The Orderbruch

The EHL Site

The Oderbruch is a small region on the German-Polish border. It is an outstanding example of the anthropogenic forming of landscapes in Europe and was created by the Prussian colonisation of the 18th century. With its filigree water system, its settlement structures, and its shaping by immigration, it shows high self-organization and therefore it stands as an example for the future of rural areas in Europe.

To present this heritage, we have formed a network of 42 places and sites throughout the region. Among them are villages, churches, ladles, monuments, and small museums. All places lead their own contribution to a common landscape narrative.

European dimension

The Prussian domestic colonisation of the Oderbruch brought together Europe’s most advanced engineering expertise at the time of Frederick II. This knowledge made it possible, within a short time span, to completely reshape a natural environment in a previously unimaginable scope and with enormous conceptual power. The most important protagonists of this process were prominent European personalities in terms of their biography and expertise.
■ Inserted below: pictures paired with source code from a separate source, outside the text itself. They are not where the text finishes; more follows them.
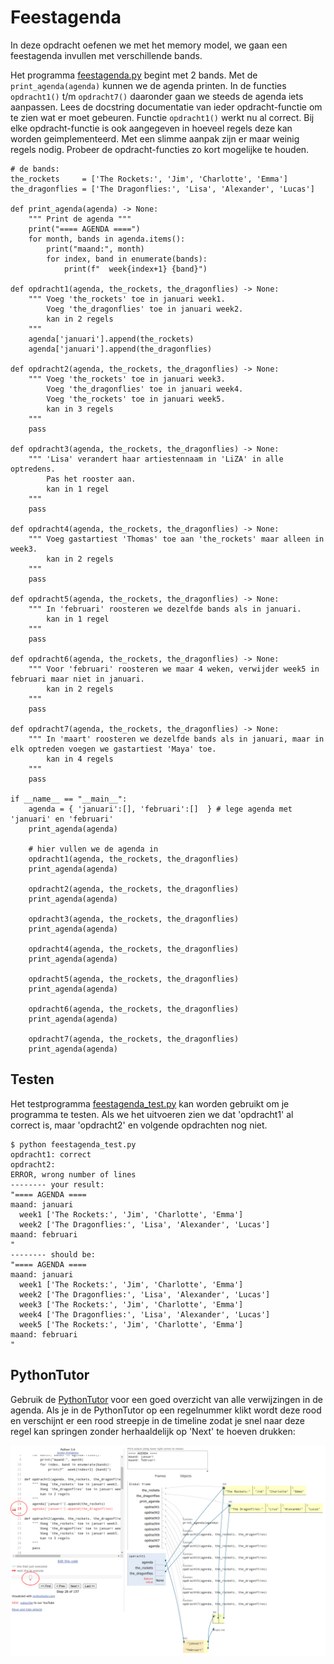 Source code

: # Feestagenda

In deze opdracht oefenen we met het memory model, we gaan een
feestagenda invullen met verschillende bands.

Het programma [feestagenda.py](feestagenda.py) begint met 2 bands. Met
de `print_agenda(agenda)` kunnen we de agenda printen. In de functies
`opdracht1()` t/m `opdracht7()` daaronder gaan we steeds de agenda
iets aanpassen. Lees de docstring documentatie van ieder
opdracht-functie om te zien wat er moet gebeuren. Functie
`opdracht1()` werkt nu al correct. Bij elke opdracht-functie is ook
aangegeven in hoeveel regels deze kan worden geimplementeerd. Met een
slimme aanpak zijn er maar weinig regels nodig. Probeer de
opdracht-functies zo kort mogelijke te houden.

    # de bands:
    the_rockets     = ['The Rockets:', 'Jim', 'Charlotte', 'Emma']
    the_dragonflies = ['The Dragonflies:', 'Lisa', 'Alexander', 'Lucas']

    def print_agenda(agenda) -> None:
        """ Print de agenda """
        print("==== AGENDA ====")
        for month, bands in agenda.items():
            print("maand:", month)
            for index, band in enumerate(bands):
                print(f"  week{index+1} {band}")

    def opdracht1(agenda, the_rockets, the_dragonflies) -> None:
        """ Voeg 'the_rockets' toe in januari week1.
            Voeg 'the_dragonflies' toe in januari week2.
            kan in 2 regels
        """
        agenda['januari'].append(the_rockets)
        agenda['januari'].append(the_dragonflies)
    
    def opdracht2(agenda, the_rockets, the_dragonflies) -> None:
        """ Voeg 'the_rockets' toe in januari week3.
            Voeg 'the_dragonflies' toe in januari week4.
            Voeg 'the_rockets' toe in januari week5.
            kan in 3 regels
        """
        pass
    
    def opdracht3(agenda, the_rockets, the_dragonflies) -> None:
        """ 'Lisa' verandert haar artiestennaam in 'LiZA' in alle optredens.
            Pas het rooster aan.
            kan in 1 regel
        """
        pass
        
    def opdracht4(agenda, the_rockets, the_dragonflies) -> None:
        """ Voeg gastartiest 'Thomas' toe aan 'the_rockets' maar alleen in week3.
            kan in 2 regels
        """
        pass
    
    def opdracht5(agenda, the_rockets, the_dragonflies) -> None:
        """ In 'februari' roosteren we dezelfde bands als in januari.
            kan in 1 regel
        """
        pass
    
    def opdracht6(agenda, the_rockets, the_dragonflies) -> None:
        """ Voor 'februari' roosteren we maar 4 weken, verwijder week5 in februari maar niet in januari.
            kan in 2 regels
        """
        pass
    
    def opdracht7(agenda, the_rockets, the_dragonflies) -> None:
        """ In 'maart' roosteren we dezelfde bands als in januari, maar in elk optreden voegen we gastartiest 'Maya' toe. 
            kan in 4 regels
        """
        pass
    
    if __name__ == "__main__":
        agenda = { 'januari':[], 'februari':[]  } # lege agenda met 'januari' en 'februari'
        print_agenda(agenda)
    
        # hier vullen we de agenda in
        opdracht1(agenda, the_rockets, the_dragonflies)
        print_agenda(agenda)
        
        opdracht2(agenda, the_rockets, the_dragonflies)
        print_agenda(agenda)
        
        opdracht3(agenda, the_rockets, the_dragonflies)
        print_agenda(agenda)
        
        opdracht4(agenda, the_rockets, the_dragonflies)
        print_agenda(agenda)
        
        opdracht5(agenda, the_rockets, the_dragonflies)
        print_agenda(agenda)
        
        opdracht6(agenda, the_rockets, the_dragonflies)
        print_agenda(agenda)
    
        opdracht7(agenda, the_rockets, the_dragonflies)
        print_agenda(agenda)

## Testen

Het testprogramma [feestagenda_test.py](feestagenda_test.py) kan
worden gebruikt om je programma te testen. Als we het uitvoeren zien
we dat 'opdracht1' al correct is, maar 'opdracht2' en volgende
opdrachten nog niet.

    $ python feestagenda_test.py
    opdracht1: correct
    opdracht2:
    ERROR, wrong number of lines
    -------- your result:
    "==== AGENDA ====
    maand: januari
      week1 ['The Rockets:', 'Jim', 'Charlotte', 'Emma']
      week2 ['The Dragonflies:', 'Lisa', 'Alexander', 'Lucas']
    maand: februari
    "
    -------- should be:
    "==== AGENDA ====
    maand: januari
      week1 ['The Rockets:', 'Jim', 'Charlotte', 'Emma']
      week2 ['The Dragonflies:', 'Lisa', 'Alexander', 'Lucas']
      week3 ['The Rockets:', 'Jim', 'Charlotte', 'Emma']
      week4 ['The Dragonflies:', 'Lisa', 'Alexander', 'Lucas']
      week5 ['The Rockets:', 'Jim', 'Charlotte', 'Emma']
    maand: februari
    "

## PythonTutor

Gebruik de [PythonTutor](https://pythontutor.com/) voor een goed
overzicht van alle verwijzingen in de agenda. Als je in de PythonTutor
op een regelnummer klikt wordt deze rood en verschijnt er een rood
streepje in de timeline zodat je snel naar deze regel kan springen
zonder herhaaldelijk op 'Next' te hoeven drukken:

![PythonTutor](pythontutor.png)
The new landscape design shaped by these personalities brought people from Germany’s Palatinate region, the French-speaking part of Switzerland, Bohemia and many other European regions together in the Oderbruch, but it also opened up new opportunities for the fishermen already residing there. Approximately 8,000 colonists found a new livelihood in the Oderbruch. It is thanks to the Oderbruch’s potential for integration that, to this day, people from France, England, Poland, the Netherlands or the United States have been able to settle in this landscape and enrich the region with their diverse cultural influences.
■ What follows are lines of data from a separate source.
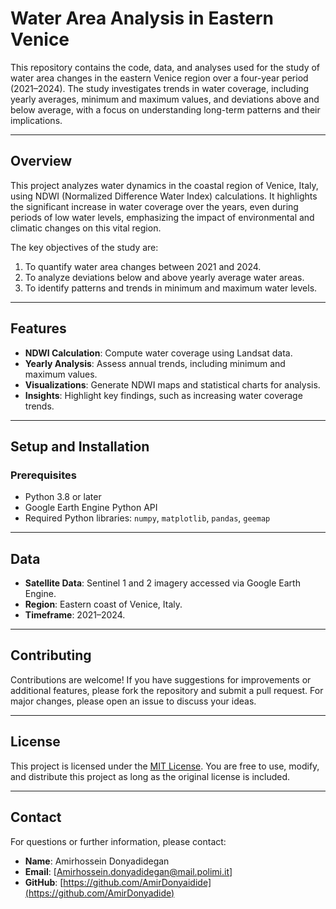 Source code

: 
# Water Area Analysis in Eastern Venice

This repository contains the code, data, and analyses used for the study of water area changes in the eastern Venice region over a four-year period (2021–2024). The study investigates trends in water coverage, including yearly averages, minimum and maximum values, and deviations above and below average, with a focus on understanding long-term patterns and their implications.

---

## Overview
This project analyzes water dynamics in the coastal region of Venice, Italy, using NDWI (Normalized Difference Water Index) calculations. It highlights the significant increase in water coverage over the years, even during periods of low water levels, emphasizing the impact of environmental and climatic changes on this vital region.

The key objectives of the study are:
1. To quantify water area changes between 2021 and 2024.
2. To analyze deviations below and above yearly average water areas.
3. To identify patterns and trends in minimum and maximum water levels.

---

## Features
- **NDWI Calculation**: Compute water coverage using Landsat data.
- **Yearly Analysis**: Assess annual trends, including minimum and maximum values.
- **Visualizations**: Generate NDWI maps and statistical charts for analysis.
- **Insights**: Highlight key findings, such as increasing water coverage trends.

---

## Setup and Installation
### Prerequisites
- Python 3.8 or later
- Google Earth Engine Python API
- Required Python libraries: `numpy`, `matplotlib`, `pandas`, `geemap`


---

## Data
- **Satellite Data**: Sentinel 1 and 2 imagery accessed via Google Earth Engine.
- **Region**: Eastern coast of Venice, Italy.
- **Timeframe**: 2021–2024.

---

## Contributing
Contributions are welcome! If you have suggestions for improvements or additional features, please fork the repository and submit a pull request. For major changes, please open an issue to discuss your ideas.

---

## License
This project is licensed under the [MIT License](LICENSE). You are free to use, modify, and distribute this project as long as the original license is included.

---

## Contact
For questions or further information, please contact:
- **Name**: Amirhossein Donyadidegan
- **Email**: [Amirhossein.donyadidegan@mail.polimi.it]
- **GitHub**: [https://github.com/AmirDonyaidide](https://github.com/AmirDonyadide)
European values are reflected above all in the history of the landscape, where, over a period of ten generations, through wars, catastrophes, and systemic upheavals, the Oderbruch’s water system has been constantly evolving to this day. This continuity is testimony to a characteristically European sense of responsibility, which has made it possible for a radical and bold intervention into the natural environment to create a sustainably managed cultural landscape. A decisive factor in this development has always been a dialectic of state action and civic involvement, which, while often fraught with conflict, has ultimately always been resolved in democratic processes of communication. With this self-conception as a starting point, the citizens of the Oderbruch present their landscape as a prime example for the future of rural life in a modern Europe.

As a result of the Second World War, the Oderbruch of today is a cross-border landscape. It does not end in the middle of the Oder River, but instead also encompasses what today are the old Polish Oderbruch villages on the eastern side, from which significant impulses for colonisation once came.

The organization

The network of heritage-places is coordinated by the Oderbruch Museum Altranft.

We publish an annual travel guide (Schau ins Bruch), provide information about the possibilities to get to know the Oderbruch, carry out numerous educational projects and invite people to take tours through the Oderbruch.

In the Oderbruch Museum, we present the land and its people in a richly artistic exhibition.

Our work is supported by a municipal working group in which all communities and cities of the Oderbruch are members.